NHK VS.フジテレビ、日曜夜の「平成スポーツ振り返り」勝負がアツい!

フジテレビ『S-PARK』

「人間の心身の能力がぶつかり合うスポーツは時代を映す鏡だと思う」

 以前、スポーツジャーナリストの増田明美がつづった一文だ。ならば、まもなく幕を下ろす平成という時代を振り返る上でも、スポーツの視点は重要なはず。

 その意味でも非常に意義深く、良質な企画がある。NHK『サンデースポーツ2020』(日曜21時50分~)における「スポーツ平成史」と、フジテレビ『S-PARK』(日曜23時15分~)における「平成スポーツ史 時代が生んだ名勝負」だ。日曜夜はスポーツを歴史的な視点から振り返ることができる至福の時間が続く。

 同じ日曜の夜、立て続けの放送になっても食傷気味にならないのは、『サンデースポーツ』なら「競技史」、『S-PARK』なら「アスリート視点」と、それぞれ切り口が違うから。それゆえ、浮かび上がる平成スポーツの風景が、少し違ったものになってくる。

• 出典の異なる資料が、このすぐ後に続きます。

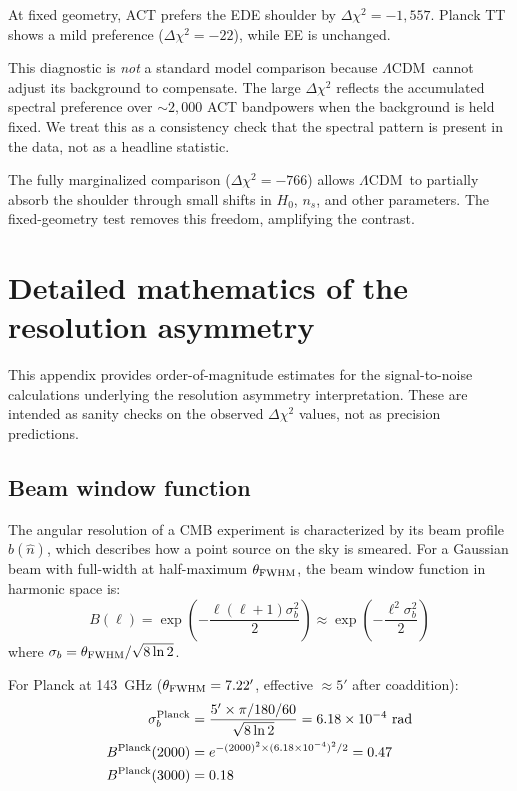 \documentclass[twocolumn,showpacs,preprintnumbers,amsmath,amssymb,prd]{revtex4-2}
\newcommand{\lcdm}{$\Lambda$CDM}
\begin{document}
At fixed geometry, ACT prefers the EDE shoulder by $\Delta\chi^2 = -1{,}557$. 
Planck TT shows a mild preference ($\Delta\chi^2 = -22$), while EE is unchanged.

This diagnostic is \emph{not} a standard model comparison because \lcdm\ cannot 
adjust its background to compensate. The large $\Delta\chi^2$ reflects the 
accumulated spectral preference over $\sim 2{,}000$ ACT bandpowers when the 
background is held fixed. We treat this as a consistency check that the 
spectral pattern is present in the data, not as a headline statistic.

The fully marginalized comparison ($\Delta\chi^2 = -766$) allows \lcdm\ to 
partially absorb the shoulder through small shifts in $H_0$, $n_s$, and other 
parameters. The fixed-geometry test removes this freedom, amplifying the contrast.

\section{Detailed mathematics of the resolution asymmetry}
\label{app:math}

This appendix provides order-of-magnitude estimates for the signal-to-noise 
calculations underlying the resolution asymmetry interpretation. These are 
intended as sanity checks on the observed $\Delta\chi^2$ values, not as 
precision predictions.

\subsection{Beam window function}

The angular resolution of a CMB experiment is characterized by its beam profile 
$b(\hat n)$, which describes how a point source on the sky is smeared. For a 
Gaussian beam with full-width at half-maximum $\theta_{\rm FWHM}$, the beam 
window function in harmonic space is:
\begin{equation}
B(\ell) = \exp\left(-\frac{\ell(\ell+1)\sigma_b^2}{2}\right) 
\approx \exp\left(-\frac{\ell^2\sigma_b^2}{2}\right)
\end{equation}
where $\sigma_b = \theta_{\rm FWHM}/\sqrt{8\ln 2}$.

For Planck at 143~GHz ($\theta_{\rm FWHM} = 7.22'$, effective $\approx 5'$ 
after coaddition):
\begin{align}
\sigma_b^{\rm Planck} &= \frac{5' \times \pi/180/60}{\sqrt{8\ln 2}} 
= 6.18 \times 10^{-4}~\text{rad} \\
B^{\rm Planck}(2000) &= e^{-(2000)^2 \times (6.18\times 10^{-4})^2/2} = 0.47 \\
B^{\rm Planck}(3000) &= 0.18
\end{align}
\end{document}
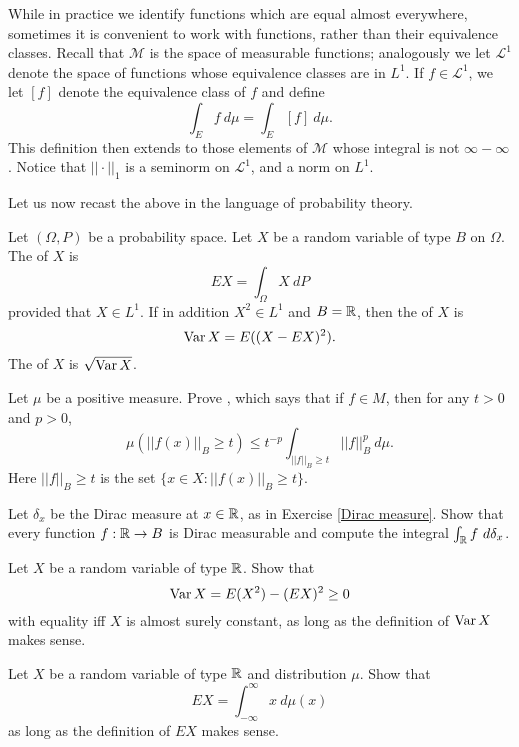 \begin{subsec}
While in practice we identify functions which are equal almost everywhere, sometimes it is convenient to work with functions, rather than their equivalence classes.
Recall that $\mathcal M$ is the space of measurable functions; analogously we let $\mathcal L^1$ denote the space of functions whose equivalence classes are in $L^1$. If $f \in \mathcal L^1$, we let $[f]$ denote the equivalence class of $f$ and define
$$\int_E f ~d\mu = \int_E [f]~d\mu.$$
This definition then extends to those elements of $\mathcal M$ whose integral is not $\infty - \infty$.
Notice that $||\cdot||_1$ is a seminorm on $\mathcal L^1$, and a norm on $L^1$.
\end{subsec}

\begin{subsec}
Let us now recast the above in the language of probability theory.
\end{subsec}

\begin{definition}
Let $(\Omega, P)$ be a probability space.
Let $X$ be a random variable of type $B$ on $\Omega$.
The  of $X$ is
$$EX = \int_\Omega X~dP$$
provided that $X \in L^1$.
If in addition $X^2 \in L^1$ and $B = \mathbb{R}$, then the  of $X$ is
$$\operatorname{Var} X = E((X - EX)^2).$$
The  of $X$ is $\sqrt{\operatorname{Var} X}$.
\end{definition}

\begin{exercise}
\label{Chebyshev}
Let $\mu$ be a positive measure.
Prove , which says that if $f \in M$, then for any $t > 0$ and $p > 0$,
$$\mu(||f(x)||_B \geq t) \leq t^{-p} \int_{||f||_B \geq t} ||f||_B^p~d\mu.$$
Here $||f||_B \geq t$ is the set $\{x \in X: ||f(x)||_B \geq t\}$.
\end{exercise}

\begin{exercise}
Let $\delta_x$ be the Dirac measure at $x \in \mathbb{R}$, as in Exercise \ref{Dirac measure}.
Show that every function $f: \mathbb{R} \to B$ is Dirac measurable and compute the integral $\int_{\mathbb{R}} f~d\delta_x$.
\end{exercise}

\begin{exercise}
Let $X$ be a random variable of type $\mathbb{R}$. Show that
$$\operatorname{Var} X = E(X^2) - (EX)^2 \geq 0$$
with equality iff $X$ is almost surely constant, as long as the definition of $\operatorname{Var} X$ makes sense.
\end{exercise}

\begin{exercise}
\label{integrating a distribution}
Let $X$ be a random variable of type $\mathbb{R}$ and distribution $\mu$. Show that
$$EX = \int_{-\infty}^\infty x ~d\mu(x)$$
as long as the definition of $EX$ makes sense.
\end{exercise}
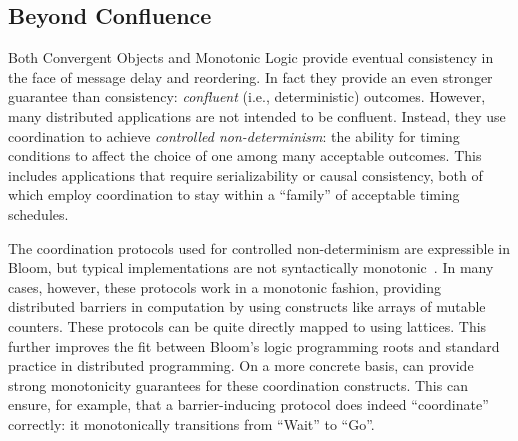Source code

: \subsection{Beyond Confluence}
Both Convergent Objects and Monotonic Logic provide eventual consistency in the face of message delay and reordering.  In fact they provide an even stronger guarantee than consistency: {\em confluent} (i.e., deterministic) outcomes.  However, many distributed applications are not intended to be confluent.  Instead, they use coordination to achieve {\em controlled non-determinism}: the ability for timing conditions to affect the choice of one among many acceptable outcomes. This includes applications that require serializability or causal consistency, both of which employ coordination to stay within a ``family'' of acceptable timing schedules.  

The coordination protocols used for controlled non-determinism are expressible in Bloom, but typical implementations are not syntactically monotonic~\cite{Alvaro2011}.  In many cases, however, these protocols work in a monotonic fashion, providing distributed barriers in computation by using constructs like arrays of mutable counters.  These protocols can be quite directly mapped to \lang using lattices.  This further improves the fit between Bloom's logic programming roots and standard practice in distributed programming.  On a more concrete basis, \lang can provide strong monotonicity guarantees for these coordination constructs.  This can ensure, for example, that a barrier-inducing protocol does indeed ``coordinate'' correctly: it monotonically transitions from ``Wait'' to ``Go''.

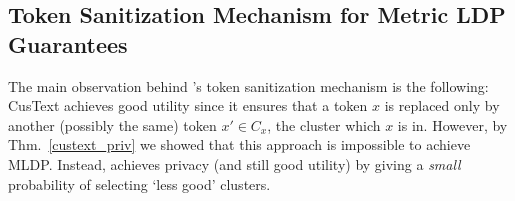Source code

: 

    





\subsection{Token Sanitization Mechanism for Metric LDP Guarantees}\label{sec:clusant_mldp_mech}


The main observation behind \clusant's token sanitization mechanism is the following: CusText achieves good utility since it ensures that a token $x$ is replaced only by another (possibly the same) token $x' \in C_x$, the cluster which $x$ is in. However, by Thm.~\ref{custext_priv} we showed that this approach is impossible to achieve MLDP. Instead, \clusant achieves privacy (and still good utility) by giving a {\em small} probability of selecting `less good' clusters. 

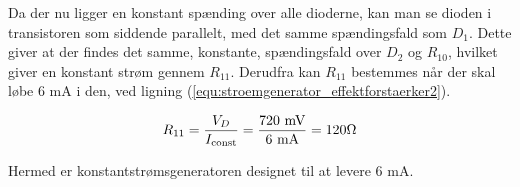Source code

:Da der nu ligger en konstant spænding over alle dioderne, kan man se dioden i transistoren som siddende parallelt, med det samme spændingsfald som $D_1$. Dette giver at der findes det samme, konstante, spændingsfald over $D_2$ og $R_{\mathrm{10}}$, hvilket giver en konstant strøm gennem $R_{\mathrm{11}}$. Derudfra kan $R_{\mathrm{11}}$ bestemmes når der skal løbe 6 mA i den, ved ligning (\ref{equ:stroemgenerator_effektforstaerker2}).

\begin{equation}
\label{equ:stroemgenerator_effektforstaerker2}
R_{\mathrm{11}} = \frac{V_{D}}{I_{\mathrm{const}}} = \mathrm{\frac{720~\mathrm{mV}}{6~\mathrm{mA}} = 120\ohm}
\end{equation}

Hermed er konstantstrømsgeneratoren designet til at levere 6 mA.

『サンデースポーツ』の企画は、2月6日スタート。初回で「平成のオリンピック」を取り上げたあとは、「サッカー」「大相撲」「野球」……といった具合に毎回、ひとつの競技に絞って平成30年史を振り返り、その象徴としてレジェンドアスリートがスタジオにゲスト出演する。

 中でも出色だったのが、初回放送の「平成のオリンピック」だ。まさにこの回こそ、増田明美の言葉を借りれば、“時代を映す鏡”としてのスポーツの変遷が描かれていた。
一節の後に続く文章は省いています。